**ACTION ITEM:** Starting with the line that contains "2. Before joining" and stopping after the line that contains "### Step 4 (Sqlize)", return each line below exactly as written, with no others.

Stored data entries:
+++++

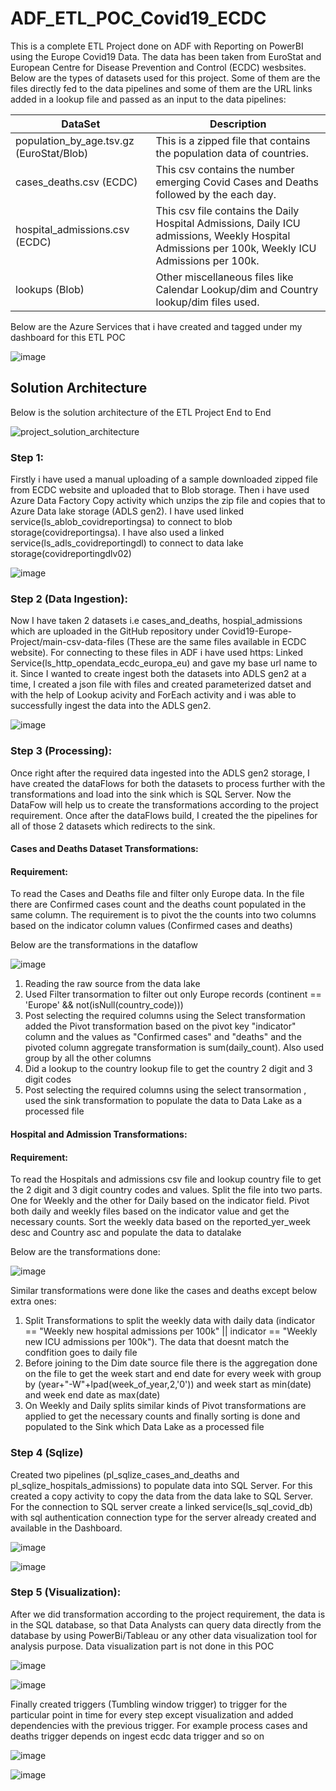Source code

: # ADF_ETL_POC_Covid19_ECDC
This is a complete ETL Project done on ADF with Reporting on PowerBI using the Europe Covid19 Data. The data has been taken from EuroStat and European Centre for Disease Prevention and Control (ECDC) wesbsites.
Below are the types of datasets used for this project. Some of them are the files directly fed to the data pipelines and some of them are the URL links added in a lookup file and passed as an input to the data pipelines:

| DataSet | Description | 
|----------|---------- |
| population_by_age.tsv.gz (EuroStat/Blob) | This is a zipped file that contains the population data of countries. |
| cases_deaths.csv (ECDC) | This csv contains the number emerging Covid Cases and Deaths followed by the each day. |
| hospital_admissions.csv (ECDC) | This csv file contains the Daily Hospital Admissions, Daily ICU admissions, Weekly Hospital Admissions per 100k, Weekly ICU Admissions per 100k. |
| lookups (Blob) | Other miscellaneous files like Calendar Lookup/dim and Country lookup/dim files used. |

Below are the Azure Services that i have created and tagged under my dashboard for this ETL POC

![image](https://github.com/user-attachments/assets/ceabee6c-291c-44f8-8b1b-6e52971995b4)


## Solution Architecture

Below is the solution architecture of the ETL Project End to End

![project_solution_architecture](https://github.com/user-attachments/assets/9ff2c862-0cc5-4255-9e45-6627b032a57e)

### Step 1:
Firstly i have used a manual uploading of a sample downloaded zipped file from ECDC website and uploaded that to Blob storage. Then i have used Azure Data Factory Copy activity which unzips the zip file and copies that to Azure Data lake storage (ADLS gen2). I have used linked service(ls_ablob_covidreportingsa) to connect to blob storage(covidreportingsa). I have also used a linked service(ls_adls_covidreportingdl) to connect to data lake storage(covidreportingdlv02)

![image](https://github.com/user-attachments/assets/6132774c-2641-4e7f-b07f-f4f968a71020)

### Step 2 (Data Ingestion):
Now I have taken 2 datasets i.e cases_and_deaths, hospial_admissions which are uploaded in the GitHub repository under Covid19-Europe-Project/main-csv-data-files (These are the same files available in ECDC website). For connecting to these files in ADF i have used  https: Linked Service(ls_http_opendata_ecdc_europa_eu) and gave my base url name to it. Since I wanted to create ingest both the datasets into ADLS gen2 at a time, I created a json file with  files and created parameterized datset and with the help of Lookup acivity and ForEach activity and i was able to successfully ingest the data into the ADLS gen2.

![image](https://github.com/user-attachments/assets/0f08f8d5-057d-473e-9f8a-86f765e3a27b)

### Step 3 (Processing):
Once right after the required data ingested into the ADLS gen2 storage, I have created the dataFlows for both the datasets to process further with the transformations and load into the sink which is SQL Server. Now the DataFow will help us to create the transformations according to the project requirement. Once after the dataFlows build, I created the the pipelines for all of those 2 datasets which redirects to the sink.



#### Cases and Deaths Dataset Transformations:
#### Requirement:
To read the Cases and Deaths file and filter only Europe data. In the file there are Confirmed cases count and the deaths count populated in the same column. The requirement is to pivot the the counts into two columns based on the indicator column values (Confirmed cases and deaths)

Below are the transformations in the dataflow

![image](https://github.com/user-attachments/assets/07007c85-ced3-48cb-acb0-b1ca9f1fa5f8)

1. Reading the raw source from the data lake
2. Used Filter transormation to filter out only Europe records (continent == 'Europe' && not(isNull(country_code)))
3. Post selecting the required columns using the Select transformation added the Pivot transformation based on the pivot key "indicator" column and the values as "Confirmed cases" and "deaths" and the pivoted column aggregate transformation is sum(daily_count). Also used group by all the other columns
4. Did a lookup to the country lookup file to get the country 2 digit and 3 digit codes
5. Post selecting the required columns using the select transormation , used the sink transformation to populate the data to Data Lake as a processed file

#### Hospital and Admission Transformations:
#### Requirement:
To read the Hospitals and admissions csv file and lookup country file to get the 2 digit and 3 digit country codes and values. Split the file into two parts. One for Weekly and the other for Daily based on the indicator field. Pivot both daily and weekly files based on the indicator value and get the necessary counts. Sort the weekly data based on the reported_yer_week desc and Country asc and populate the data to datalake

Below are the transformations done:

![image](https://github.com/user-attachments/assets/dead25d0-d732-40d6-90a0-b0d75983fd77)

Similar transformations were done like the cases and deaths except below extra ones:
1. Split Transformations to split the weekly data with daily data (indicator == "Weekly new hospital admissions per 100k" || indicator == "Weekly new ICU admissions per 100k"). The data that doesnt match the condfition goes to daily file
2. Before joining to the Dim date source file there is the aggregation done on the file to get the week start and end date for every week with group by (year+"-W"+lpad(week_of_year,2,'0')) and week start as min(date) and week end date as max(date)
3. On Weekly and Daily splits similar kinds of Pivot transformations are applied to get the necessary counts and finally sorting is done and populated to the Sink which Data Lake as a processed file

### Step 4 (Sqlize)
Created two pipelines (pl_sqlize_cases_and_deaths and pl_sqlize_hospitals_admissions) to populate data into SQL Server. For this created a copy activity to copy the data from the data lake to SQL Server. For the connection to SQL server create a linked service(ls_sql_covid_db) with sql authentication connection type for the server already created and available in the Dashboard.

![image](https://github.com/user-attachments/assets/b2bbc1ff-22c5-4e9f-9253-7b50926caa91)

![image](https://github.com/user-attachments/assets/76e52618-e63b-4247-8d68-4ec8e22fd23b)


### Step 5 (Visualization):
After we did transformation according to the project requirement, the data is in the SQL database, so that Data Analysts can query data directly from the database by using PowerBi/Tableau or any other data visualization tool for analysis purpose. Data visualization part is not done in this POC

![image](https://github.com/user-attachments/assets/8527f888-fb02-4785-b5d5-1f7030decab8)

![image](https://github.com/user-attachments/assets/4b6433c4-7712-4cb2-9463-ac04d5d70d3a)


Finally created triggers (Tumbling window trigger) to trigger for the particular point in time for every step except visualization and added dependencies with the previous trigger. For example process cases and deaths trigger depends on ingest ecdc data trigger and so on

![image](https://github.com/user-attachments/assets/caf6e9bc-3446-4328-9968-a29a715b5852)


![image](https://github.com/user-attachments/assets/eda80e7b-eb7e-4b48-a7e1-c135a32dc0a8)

+++++

**OUTPUT FOR THIS TASK:**
2. Before joining to the Dim date source file there is the aggregation done on the file to get the week start and end date for every week with group by (year+"-W"+lpad(week_of_year,2,'0')) and week start as min(date) and week end date as max(date)
3. On Weekly and Daily splits similar kinds of Pivot transformations are applied to get the necessary counts and finally sorting is done and populated to the Sink which Data Lake as a processed file

### Step 4 (Sqlize)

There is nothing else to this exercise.